Karmen kahkahalarla havaya fırladı:
"Horus’un oğlu mu? Şahin başlı tanrıyı, anneme koca mı yapıyorsunuz? Bir kuşla akraba mı olacağım yani? Yarın da beni kartal yumurtasından mı çıkaracaksınız?"

Rahipler ter içinde kalmıştı. Başrahip Neshem ürkekçe itiraz etti:
“Efendimiz… Horus güçlüdür, gökten gelen adaleti simgeler. Siz de onun gücünü taşırsınız.”

Karmen:
“Peki, Horus’u nasıl uydurdunuz? Şahin kafalı bu tanrı da nereden çıktı?”

Bir rahip kıpkırmızı oldu, titreyerek öne çıktı:
“Efendimiz… aslında başta Horus diye bir tanrı yoktu. Çocuğum bir gün horozunu gösterdi, ‘Baba, bunu kim yarattı?’ diye sordu. Ben de ‘Horozları, Horoz Tanrısı Horus yarattı’ dedim.”

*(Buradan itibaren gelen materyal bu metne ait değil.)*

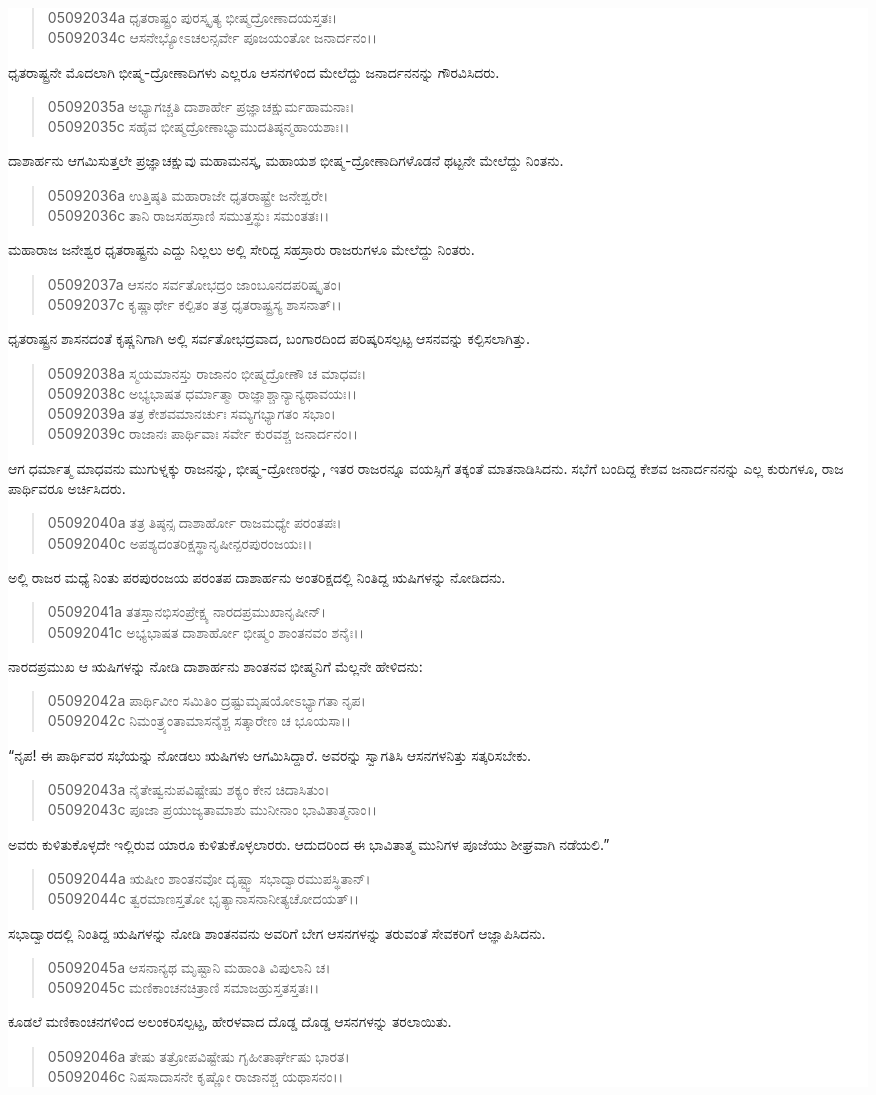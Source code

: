 > 05092034a ಧೃತರಾಷ್ಟ್ರಂ ಪುರಸ್ಕೃತ್ಯ ಭೀಷ್ಮದ್ರೋಣಾದಯಸ್ತತಃ।  
05092034c ಆಸನೇಭ್ಯೋಽಚಲನ್ಸರ್ವೇ ಪೂಜಯಂತೋ ಜನಾರ್ದನಂ।।

ಧೃತರಾಷ್ಟ್ರನೇ ಮೊದಲಾಗಿ ಭೀಷ್ಮ-ದ್ರೋಣಾದಿಗಳು ಎಲ್ಲರೂ ಆಸನಗಳಿಂದ ಮೇಲೆದ್ದು ಜನಾರ್ದನನನ್ನು ಗೌರವಿಸಿದರು.

> 05092035a ಅಭ್ಯಾಗಚ್ಚತಿ ದಾಶಾರ್ಹೇ ಪ್ರಜ್ಞಾಚಕ್ಷುರ್ಮಹಾಮನಾಃ।   
05092035c ಸಹೈವ ಭೀಷ್ಮದ್ರೋಣಾಭ್ಯಾಮುದತಿಷ್ಠನ್ಮಹಾಯಶಾಃ।।

ದಾಶಾರ್ಹನು ಆಗಮಿಸುತ್ತಲೇ ಪ್ರಜ್ಞಾಚಕ್ಷುವು ಮಹಾಮನಸ್ಕ, ಮಹಾಯಶ ಭೀಷ್ಮ-ದ್ರೋಣಾದಿಗಳೊಡನೆ ಥಟ್ಟನೇ ಮೇಲೆದ್ದು ನಿಂತನು.

> 05092036a ಉತ್ತಿಷ್ಠತಿ ಮಹಾರಾಜೇ ಧೃತರಾಷ್ಟ್ರೇ ಜನೇಶ್ವರೇ।  
05092036c ತಾನಿ ರಾಜಸಹಸ್ರಾಣಿ ಸಮುತ್ತಸ್ಥುಃ ಸಮಂತತಃ।।

ಮಹಾರಾಜ ಜನೇಶ್ವರ ಧೃತರಾಷ್ಟ್ರನು ಎದ್ದು ನಿಲ್ಲಲು ಅಲ್ಲಿ ಸೇರಿದ್ದ ಸಹಸ್ರಾರು ರಾಜರುಗಳೂ ಮೇಲೆದ್ದು ನಿಂತರು.

> 05092037a ಆಸನಂ ಸರ್ವತೋಭದ್ರಂ ಜಾಂಬೂನದಪರಿಷ್ಕೃತಂ।  
05092037c ಕೃಷ್ಣಾರ್ಥೇ ಕಲ್ಪಿತಂ ತತ್ರ ಧೃತರಾಷ್ಟ್ರಸ್ಯ ಶಾಸನಾತ್।।

ಧೃತರಾಷ್ಟ್ರನ ಶಾಸನದಂತೆ ಕೃಷ್ಣನಿಗಾಗಿ ಅಲ್ಲಿ ಸರ್ವತೋಭದ್ರವಾದ, ಬಂಗಾರದಿಂದ ಪರಿಷ್ಕರಿಸಲ್ಪಟ್ಟ ಆಸನವನ್ನು ಕಲ್ಪಿಸಲಾಗಿತ್ತು.

> 05092038a ಸ್ಮಯಮಾನಸ್ತು ರಾಜಾನಂ ಭೀಷ್ಮದ್ರೋಣೌ ಚ ಮಾಧವಃ।   
05092038c ಅಭ್ಯಭಾಷತ ಧರ್ಮಾತ್ಮಾ ರಾಜ್ಞಾಶ್ಚಾನ್ಯಾನ್ಯಥಾವಯಃ।।  
05092039a ತತ್ರ ಕೇಶವಮಾನರ್ಚುಃ ಸಮ್ಯಗಭ್ಯಾಗತಂ ಸಭಾಂ।  
05092039c ರಾಜಾನಃ ಪಾರ್ಥಿವಾಃ ಸರ್ವೇ ಕುರವಶ್ಚ ಜನಾರ್ದನಂ।।

ಆಗ ಧರ್ಮಾತ್ಮ ಮಾಧವನು ಮುಗುಳ್ನಕ್ಕು ರಾಜನನ್ನು, ಭೀಷ್ಮ-ದ್ರೋಣರನ್ನು, ಇತರ ರಾಜರನ್ನೂ ವಯಸ್ಸಿಗೆ ತಕ್ಕಂತೆ ಮಾತನಾಡಿಸಿದನು. ಸಭೆಗೆ ಬಂದಿದ್ದ ಕೇಶವ ಜನಾರ್ದನನನ್ನು ಎಲ್ಲ ಕುರುಗಳೂ, ರಾಜ ಪಾರ್ಥಿವರೂ ಅರ್ಚಿಸಿದರು.

> 05092040a ತತ್ರ ತಿಷ್ಠನ್ಸ ದಾಶಾರ್ಹೋ ರಾಜಮಧ್ಯೇ ಪರಂತಪಃ।  
05092040c ಅಪಶ್ಯದಂತರಿಕ್ಷಸ್ಥಾನೃಷೀನ್ಪರಪುರಂಜಯಃ।।

ಅಲ್ಲಿ ರಾಜರ ಮಧ್ಯೆ ನಿಂತು ಪರಪುರಂಜಯ ಪರಂತಪ ದಾಶಾರ್ಹನು ಅಂತರಿಕ್ಷದಲ್ಲಿ ನಿಂತಿದ್ದ ಋಷಿಗಳನ್ನು ನೋಡಿದನು.

> 05092041a ತತಸ್ತಾನಭಿಸಂಪ್ರೇಕ್ಷ್ಯ ನಾರದಪ್ರಮುಖಾನೃಷೀನ್।  
05092041c ಅಭ್ಯಭಾಷತ ದಾಶಾರ್ಹೋ ಭೀಷ್ಮಂ ಶಾಂತನವಂ ಶನೈಃ।।

ನಾರದಪ್ರಮುಖ ಆ ಋಷಿಗಳನ್ನು ನೋಡಿ ದಾಶಾರ್ಹನು ಶಾಂತನವ ಭೀಷ್ಮನಿಗೆ ಮೆಲ್ಲನೇ ಹೇಳಿದನು:

> 05092042a ಪಾರ್ಥಿವೀಂ ಸಮಿತಿಂ ದ್ರಷ್ಟುಮೃಷಯೋಽಭ್ಯಾಗತಾ ನೃಪ।  
05092042c ನಿಮಂತ್ರ್ಯಂತಾಮಾಸನೈಶ್ಚ ಸತ್ಕಾರೇಣ ಚ ಭೂಯಸಾ।।

“ನೃಪ! ಈ ಪಾರ್ಥಿವರ ಸಭೆಯನ್ನು ನೋಡಲು ಋಷಿಗಳು ಆಗಮಿಸಿದ್ದಾರೆ. ಅವರನ್ನು ಸ್ವಾಗತಿಸಿ ಆಸನಗಳನಿತ್ತು ಸತ್ಕರಿಸಬೇಕು.

> 05092043a ನೈತೇಷ್ವನುಪವಿಷ್ಟೇಷು ಶಕ್ಯಂ ಕೇನ ಚಿದಾಸಿತುಂ।  
05092043c ಪೂಜಾ ಪ್ರಯುಜ್ಯತಾಮಾಶು ಮುನೀನಾಂ ಭಾವಿತಾತ್ಮನಾಂ।।

ಅವರು ಕುಳಿತುಕೊಳ್ಳದೇ ಇಲ್ಲಿರುವ ಯಾರೂ ಕುಳಿತುಕೊಳ್ಳಲಾರರು. ಆದುದರಿಂದ ಈ ಭಾವಿತಾತ್ಮ ಮುನಿಗಳ ಪೂಜೆಯು ಶೀಘ್ರವಾಗಿ ನಡೆಯಲಿ.”

> 05092044a ಋಷೀಂ ಶಾಂತನವೋ ದೃಷ್ಟ್ವಾ ಸಭಾದ್ವಾರಮುಪಸ್ಥಿತಾನ್।  
05092044c ತ್ವರಮಾಣಸ್ತತೋ ಭೃತ್ಯಾನಾಸನಾನೀತ್ಯಚೋದಯತ್।।

ಸಭಾದ್ವಾರದಲ್ಲಿ ನಿಂತಿದ್ದ ಋಷಿಗಳನ್ನು ನೋಡಿ ಶಾಂತನವನು ಅವರಿಗೆ ಬೇಗ ಆಸನಗಳನ್ನು ತರುವಂತೆ ಸೇವಕರಿಗೆ ಆಜ್ಞಾಪಿಸಿದನು.

> 05092045a ಆಸನಾನ್ಯಥ ಮೃಷ್ಟಾನಿ ಮಹಾಂತಿ ವಿಪುಲಾನಿ ಚ।  
05092045c ಮಣಿಕಾಂಚನಚಿತ್ರಾಣಿ ಸಮಾಜಹ್ರುಸ್ತತಸ್ತತಃ।।

ಕೂಡಲೆ ಮಣಿಕಾಂಚನಗಳಿಂದ ಅಲಂಕರಿಸಲ್ಪಟ್ಟ, ಹೇರಳವಾದ ದೊಡ್ಡ ದೊಡ್ಡ ಆಸನಗಳನ್ನು ತರಲಾಯಿತು.

> 05092046a ತೇಷು ತತ್ರೋಪವಿಷ್ಟೇಷು ಗೃಹೀತಾರ್ಘೇಷು ಭಾರತ।  
05092046c ನಿಷಸಾದಾಸನೇ ಕೃಷ್ಣೋ ರಾಜಾನಶ್ಚ ಯಥಾಸನಂ।।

Karmen bir an dona kaldı, sonra kahkahayı patlattı:
“Horoz mu?! Yani tanrılarımızı tavuk kümesinden mi çıkarıyorsunuz siz?”

Rahip boynunu bükerek devam etti:
“Ama… efendim… horoz kafası çok komik görünüyordu. Halk da ciddiye almadı. Biz de biraz makyaj yaptık… horoz kafasını şahine çevirdik. Daha havalı oldu.”

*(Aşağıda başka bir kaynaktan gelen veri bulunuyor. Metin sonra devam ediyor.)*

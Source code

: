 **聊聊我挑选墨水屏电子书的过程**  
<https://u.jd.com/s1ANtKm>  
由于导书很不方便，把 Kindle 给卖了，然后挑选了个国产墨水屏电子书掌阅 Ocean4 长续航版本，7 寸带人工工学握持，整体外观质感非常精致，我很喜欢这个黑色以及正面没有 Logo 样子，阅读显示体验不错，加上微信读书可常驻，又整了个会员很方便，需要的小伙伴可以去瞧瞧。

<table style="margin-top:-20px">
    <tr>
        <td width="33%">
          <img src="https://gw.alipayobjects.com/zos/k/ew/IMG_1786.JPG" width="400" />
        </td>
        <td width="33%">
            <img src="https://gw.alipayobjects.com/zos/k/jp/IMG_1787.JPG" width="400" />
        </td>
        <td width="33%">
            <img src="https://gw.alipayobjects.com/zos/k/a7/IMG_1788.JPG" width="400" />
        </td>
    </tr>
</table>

Karmen bastonuyla yeri dövdü, kahkahadan gözleri yaşardı:
“Yani siz bana kuş tanrısı sattınız ama aslında işin içinde horoz vardı! Horoz Tanrısı Horos! Horoz ötünce güneş doğar sandınız herhalde! Bu mudur ilahiliğiniz?”

Diğer rahipler de kahkahalara karıştı.

Karmen kahkahalarla sarsılarak başladı:
“KHEPRİ’yi hatırlıyor musunuz? Bokböceği tanrımız vardı. Onu kim uydurdu?”

Bir rahip öne çıktı, başını eğerek utangaç bir sesle cevap verdi:
“Efendimiz, evet… aslında… ben uydurdum. Benim çocuğum bir *okböceği görmüş, ona isim bile vermiş. Bana koştu: ‘Baba, Khepri adını verdiğim böceğimi kim yarattı?’ diye sordu. Ben de ona bir masal anlattım. Akşam olana kadar, çocuk arkadaşlarına anlatmış… ve işte o gün, bizim yeni tanrımız oldu: Bokböceği tanrısı Khepri.”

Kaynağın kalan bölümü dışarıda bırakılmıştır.